Activity:
Below are some records; copy them word for word and drop the pictures.

Plain-text document sources:
────

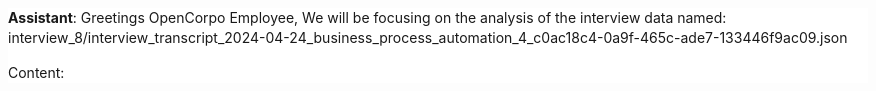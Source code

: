 **Assistant**: Greetings OpenCorpo Employee, We will be focusing on the analysis of the interview data named: interview_8/interview_transcript_2024-04-24_business_process_automation_4_c0ac18c4-0a9f-465c-ade7-133446f9ac09.json 


 Content: 

 ```md

 ```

────

Output:
Source code

: **Assistant**: Greetings OpenCorpo Employee, We will be focusing on the analysis of the interview data named: interview_8/interview_transcript_2024-04-24_business_process_automation_4_c0ac18c4-0a9f-465c-ade7-133446f9ac09.json 


 Content: 

 ```md

 ```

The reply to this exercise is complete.